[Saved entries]

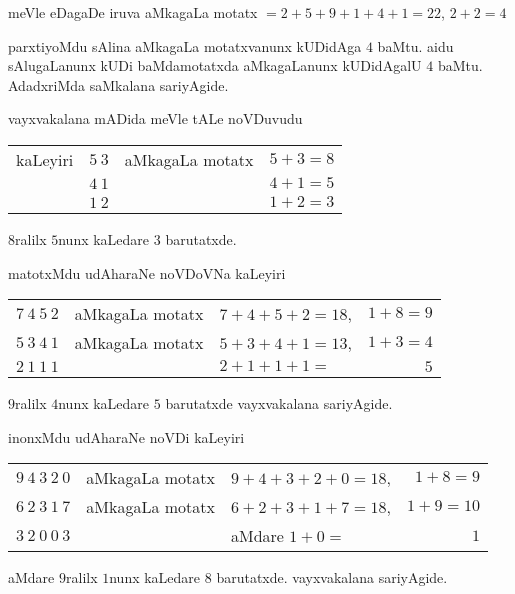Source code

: \smallskip

\smallskip

meVle eDagaDe iruva aMkagaLa motatx $=2+5+9+1+4+1=22$, $2+2=4$

parxtiyoMdu sAlina aMkagaLa motatxvanunx kUDidAga $4$ baMtu. aidu sAlugaLanunx kUDi baMdamotatxda aMkagaLanunx kUDidAgalU $4$ baMtu. AdadxriMda saMkalana sariyAgide.

vayxvakalana mADida meVle tALe noVDuvudu

\smallskip

\begin{tabular}{lcll}
kaLeyiri & $5~3$ & aMkagaLa motatx & $5+3=8$\\
& $4~1$ & & $4+1=5$\\\cline{2-2}\cline{4-4}
& $1~2$ & & $1+2 =3$
\end{tabular}

\smallskip

$8$ralilx $5$nunx kaLedare $3$ barutatxde. 

matotxMdu udAharaNe noVDoVNa kaLeyiri

\smallskip

\begin{tabular}{lclr}
$7~4~5~2$ & aMkagaLa motatx & $7+4+5+2=18$, & $1+8=9$ \\
$5~3~4~1$ & aMkagaLa motatx & $5+3+4+1=13$, & $1+3=4$\\\cline{1-1}\cline{3-3}\cline{4-4}
$2~1~1~1$ & & $2+1+1+1 =$  & $5$
\end{tabular}

\smallskip

$9$ralilx $4$nunx kaLedare $5$ barutatxde vayxvakalana sariyAgide.

inonxMdu udAharaNe noVDi kaLeyiri

\smallskip

\begin{tabular}{lclr}
$9~4~3~2~0$ & aMkagaLa motatx & $9+4+3+2+0=18$, & $1+8=9$\\
$6~2~3~1~7$ & aMkagaLa motatx & $6+2+3+1+7=18$, & $1+9=10$\\\cline{1-1}\cline{3-4}
$3~2~0~0~3$ & & aMdare $1+0 =$ & $1$
\end{tabular}

\smallskip

aMdare $9$ralilx $1$nunx kaLedare $8$ barutatxde. vayxvakalana sariyAgide.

◆ Try it ◆
Read through the records above and copy the lines that contain "kaLedare".

◆ Written answer ◆
$8$ralilx $5$nunx kaLedare $3$ barutatxde. 
$9$ralilx $4$nunx kaLedare $5$ barutatxde vayxvakalana sariyAgide.
aMdare $9$ralilx $1$nunx kaLedare $8$ barutatxde. vayxvakalana sariyAgide.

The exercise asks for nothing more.